First of all, go to the Cronicling America site and search in the text box for archeology. Notice how the url changes when it brings back the results:

https://chroniclingamerica.loc.gov/search/pages/results/?state=&date1=1789&date2=1963&proxtext=archeology&x=0&y=0&dateFilterType=yearRange&rows=20&searchType=basic

There’s a lot of stuff in there - amongst other things, we can see a setting for state, for date1 and date2, our search term appears as the value for a setting called proxtext. This is the API in action.

Let’s build (the script we’re writing is adapted from one created by Tim Sherratt).
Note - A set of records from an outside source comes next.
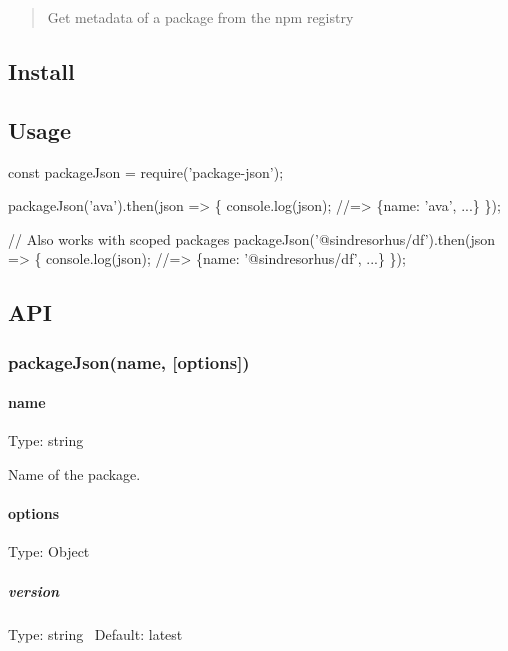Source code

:\begin{quote}
Get metadata of a package from the npm registry \end{quote}


\subsection*{Install}




\subsection*{Usage}


\begin{DoxyCode}
const packageJson = require('package-json');

packageJson('ava').then(json => \{
  console.log(json);
  //=> \{name: 'ava', ...\}
\});

// Also works with scoped packages
packageJson('@sindresorhus/df').then(json => \{
  console.log(json);
  //=> \{name: '@sindresorhus/df', ...\}
\});
\end{DoxyCode}


\subsection*{A\+PI}

\subsubsection*{package\+Json(name, \mbox{[}options\mbox{]})}

\paragraph*{name}

Type\+: {\ttfamily string}

Name of the package.

\paragraph*{options}

Type\+: {\ttfamily Object}

\subparagraph*{version}

Type\+: {\ttfamily string}~\newline
 Default\+: {\ttfamily latest}

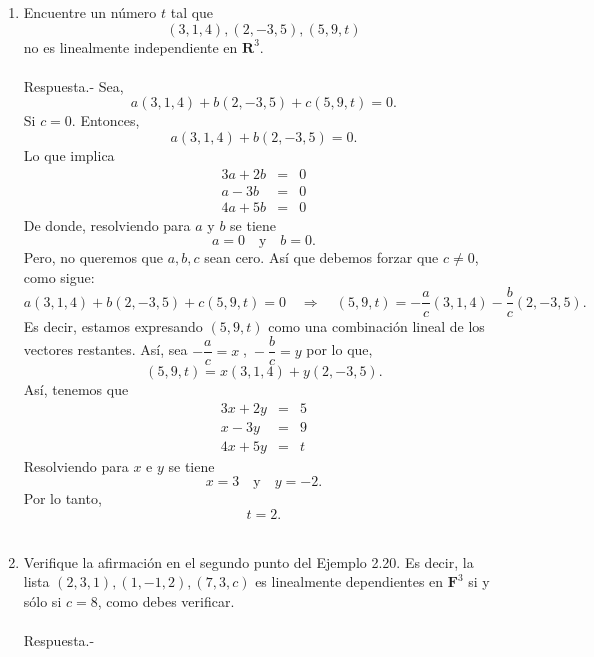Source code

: \begin{enumerate}[\bfseries 1.]
\begin{enumerate}[(a)]
	\end{enumerate}


    \item Encuentre un número $t$ tal que
    $$(3,1,4),(2,-3,5),(5,9,t)$$
    no es linealmente independiente en $\textbf{R}^3$.\\\\
	Respuesta.-\; Sea,
	$$a(3,1,4)+b(2,-3,5)+c(5,9,t)=0.$$
	Si $c=0$. Entonces,
	$$a(3,1,4)+b(2,-3,5)=0.$$
	Lo que implica
	$$
	\begin{array}{rcl}
	    3a+2b&=&0\\
	    a-3b&=&0\\
	    4a+5b&=&0
	\end{array}
	$$
	De donde, resolviendo para $a$ y $b$ se tiene
	$$a=0\quad \mbox{y}\quad b=0.$$
	Pero, no queremos que $a,b,c$ sean cero. Así que debemos forzar que $c\neq 0$, como sigue:
	$$a(3,1,4)+b(2,-3,5)+c(5,9,t)=0\quad \Rightarrow \quad (5,9,t)=-\dfrac{a}{c}(3,1,4)-\dfrac{b}{c}(2,-3,5).$$
	Es decir, estamos expresando $(5,9,t)$ como una combinación lineal de los vectores restantes. Así, sea $-\dfrac{a}{c}=x\;$,$\;-\dfrac{b}{c}=y$  por lo que,
	$$(5,9,t)=x(3,1,4)+y(2,-3,5).$$
	Así, tenemos que
	$$
	\begin{array}{rcl}
	    3x+2y&=&5\\
	    x-3y&=&9\\
	    4x+5y&=&t
	\end{array}
	$$
	Resolviendo para $x$ e $y$ se tiene
	$$x=3\quad \mbox{y}\quad y=-2.$$
	Por lo tanto,
	$$t=2.$$\\

    \item Verifique la afirmación en el segundo punto del Ejemplo 2.20. Es decir, la lista $(2,3,1),(1,-1,2),(7,3,c)$ es linealmente dependientes en $\textbf{F}^3$ si y sólo si $c=8$, como debes verificar.\\\\
	Respuesta.-\;

\end{enumerate}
Open a new file in your text editor. We’ll first put a bit of metadata in our file, for the programme we’re going to write:

#!/usr/bin/env python
"""
a script for getting materials from the Chronicling America website
"""

# Make these modules available
import requests
import json

__author__ = "your-name"

The first bit tells us this is a python file. The next bit tells us what the file is for. The import tells python that we’ll need a module called requests which lets us grab materials from the web, and json which helps us deal with json formatted data. The final bit says who wrote the script. Nb The default python environment on your machine may or may not have the requests and json modules installed. If you get an error when you run this script to the effect that ‘requests’ not found etc, you can install these at the terminal prompt with pip install requests and pip install json. Similarly, further down in our script we use a package called ‘pygments’. You will probably need to install this at the command line/terminal prompt before you actually run this script. You install pygments with pip install pygments.
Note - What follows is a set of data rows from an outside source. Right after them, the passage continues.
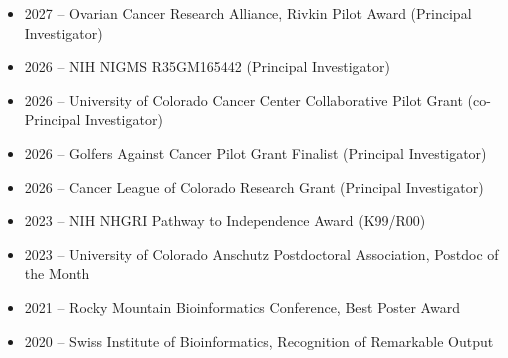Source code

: \begin{itemize}
    \item 2027 -- Ovarian Cancer Research Alliance, Rivkin Pilot Award (Principal Investigator)
    \item 2026 -- NIH NIGMS R35GM165442 (Principal Investigator)
    \item 2026 -- University of Colorado Cancer Center Collaborative Pilot Grant (co-Principal Investigator)
    \item 2026 -- Golfers Against Cancer Pilot Grant Finalist (Principal Investigator)
    \item 2026 -- Cancer League of Colorado Research Grant (Principal Investigator)
    \item 2023 -- NIH NHGRI Pathway to Independence Award (K99/R00)
    \item 2023 -- University of Colorado Anschutz Postdoctoral Association, Postdoc of the Month
    \item 2021 -- Rocky Mountain Bioinformatics Conference, Best Poster Award
    \item 2020 -- Swiss Institute of Bioinformatics, Recognition of Remarkable Output
\end{itemize}
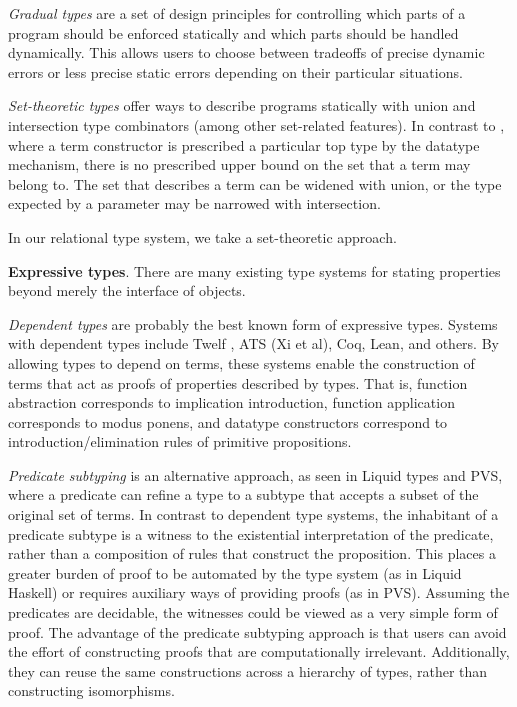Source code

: \documentclass[sigplan]{acmart}
\theoremstyle{definition}
\begin{document}
\textit{Gradual types} \cite{} are a set of design principles for controlling which parts of a program
should be enforced statically and which parts should be handled dynamically. 
This allows users to choose between tradeoffs of precise dynamic errors or  
less precise static errors depending on their particular situations.

\textit{Set-theoretic types} \cite{} offer ways to describe programs statically 
with union and intersection type combinators (among other set-related features). 
In contrast to  \cite{}, where a term constructor is prescribed a particular top type by the datatype mechanism,
there is no prescribed upper bound on the set that a term may belong to. The set that describes
a term can be widened with union, or the type expected by a parameter may be narrowed with intersection. 

In our relational type system, we take a set-theoretic approach.
\newline

\noindent
\textbf{Expressive types}. There are many existing type systems for stating properties beyond 
merely the interface of objects. 

\textit{Dependent types} are probably the best known form of expressive types. 
Systems with dependent types include Twelf \cite{}, ATS (Xi et al), Coq, Lean, and others. By allowing types to depend on terms, 
these systems enable the construction of terms that act as proofs of properties described by types. 
That is, function abstraction corresponds to implication introduction, function application corresponds to modus ponens, and 
datatype constructors correspond to introduction/elimination rules of primitive propositions.

\textit{Predicate subtyping} is an alternative approach, as seen in Liquid types and PVS, 
where a predicate can refine a type to a subtype that accepts a subset of the original set of terms.
In contrast to dependent type systems, 
the inhabitant of a predicate subtype is a witness to the existential interpretation of the predicate, 
rather than a composition of rules that construct the proposition. 
This places a greater burden of proof to be automated by the type system (as in Liquid Haskell) or requires auxiliary ways of providing proofs (as in PVS).
Assuming the predicates are decidable, the witnesses could be viewed as a very simple form of proof.
The advantage of the predicate subtyping approach is that users can avoid the effort of constructing proofs that are computationally irrelevant.
Additionally, they can reuse the same constructions across a hierarchy of types, rather than constructing isomorphisms. 
\end{document}
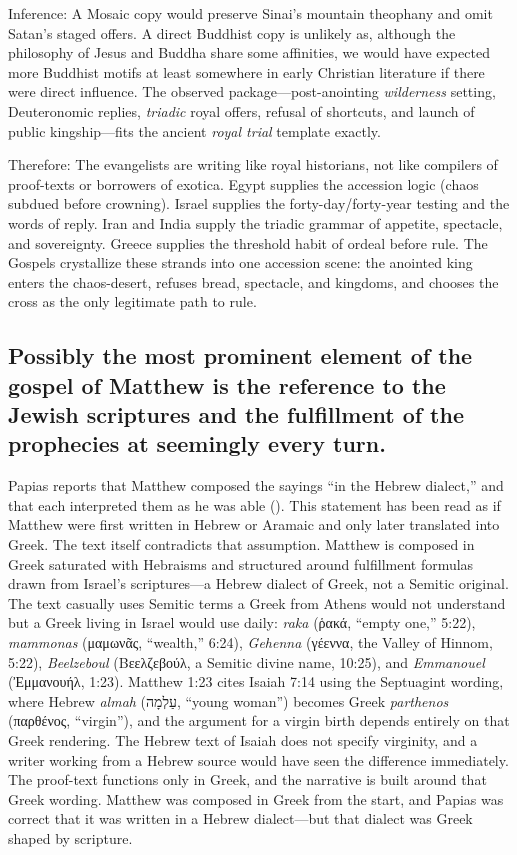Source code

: Inference:
A Mosaic copy would preserve Sinai’s mountain theophany and omit Satan’s staged offers.
A direct Buddhist copy is unlikely as, although the philosophy of Jesus and Buddha share some affinities, we would have expected more Buddhist motifs at least somewhere in early Christian literature if there were direct influence.
The observed package---post-anointing \emph{wilderness} setting, Deuteronomic replies, \emph{triadic} royal offers, refusal of shortcuts, and launch of public kingship---fits the ancient \emph{royal trial} template exactly.

Therefore:
The evangelists are writing like royal historians, not like compilers of proof-texts or borrowers of exotica.
Egypt supplies the accession logic (chaos subdued before crowning).
Israel supplies the forty-day/forty-year testing and the words of reply.
Iran and India supply the triadic grammar of appetite, spectacle, and sovereignty.
Greece supplies the threshold habit of ordeal before rule.
The Gospels crystallize these strands into one accession scene: the anointed king enters the chaos-desert, refuses bread, spectacle, and kingdoms, and chooses the cross as the only legitimate path to rule.

\subsection{Possibly the most prominent element of the gospel of Matthew is the reference to the Jewish scriptures and the fulfillment of the prophecies at seemingly every turn.}\label{subsec:possibly-the-most-prominent-element-of-the-gospel-of-matthew-is-the-reference-to-the-jewish-scriptures-and-the-fulfillment-of-the-prophecies-at-seemingly-every-turn.}

Papias reports that Matthew composed the sayings ``in the Hebrew dialect,'' and that each interpreted them as he was able (\cite[3.39]{eusebius:he}).
This statement has been read as if Matthew were first written in Hebrew or Aramaic and only later translated into Greek.
The text itself contradicts that assumption.
Matthew is composed in Greek saturated with Hebraisms and structured around fulfillment formulas drawn from Israel's scriptures---a Hebrew dialect of Greek, not a Semitic original.
The text casually uses Semitic terms a Greek from Athens would not understand but a Greek living in Israel would use daily: \emph{raka} (ῥακά, ``empty one,'' 5:22), \emph{mammonas} (μαμωνᾶς, ``wealth,'' 6:24), \emph{Gehenna} (γέεννα, the Valley of Hinnom, 5:22), \emph{Beelzeboul} (Βεελζεβούλ, a Semitic divine name, 10:25), and \emph{Emmanouel} (Ἐμμανουήλ, 1:23).
Matthew 1:23 cites Isaiah 7:14 using the Septuagint wording, where Hebrew \emph{almah} (עַלְמָה, ``young woman'') becomes Greek \emph{parthenos} (παρθένος, ``virgin''), and the argument for a virgin birth depends entirely on that Greek rendering.
The Hebrew text of Isaiah does not specify virginity, and a writer working from a Hebrew source would have seen the difference immediately.
The proof-text functions only in Greek, and the narrative is built around that Greek wording.
Matthew was composed in Greek from the start, and Papias was correct that it was written in a Hebrew dialect---but that dialect was Greek shaped by scripture.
Now we’re going to define some variables to hold the bit of the search url up to where the ? occurs - everything after the question mark are the parameters we want the API to search. We create the api_searh_url, define the parameter we want to search for, and define how we want the results returned to us. Add the following to your script:

# Create a variable called 'api_search_url' and give it a value
api_search_url = 'https://chroniclingamerica.loc.gov/search/pages/results/'

# This creates a dictionary called 'params' and sets values for the API's mandatory parameters
params = {
    'proxtext': 'archeology' # Search for this keyword     
}

# This adds a value for 'encoding' to our dictionary
params['format'] = 'json'

Now we’ll send the request to the server, and we’ll add a bit of error checking so that if something is wrong, we’ll get some indication of why that is. Add this to your script:

# This sends our request to the API and stores the result in a variable called 'response'
response = requests.get(api_search_url, params=params)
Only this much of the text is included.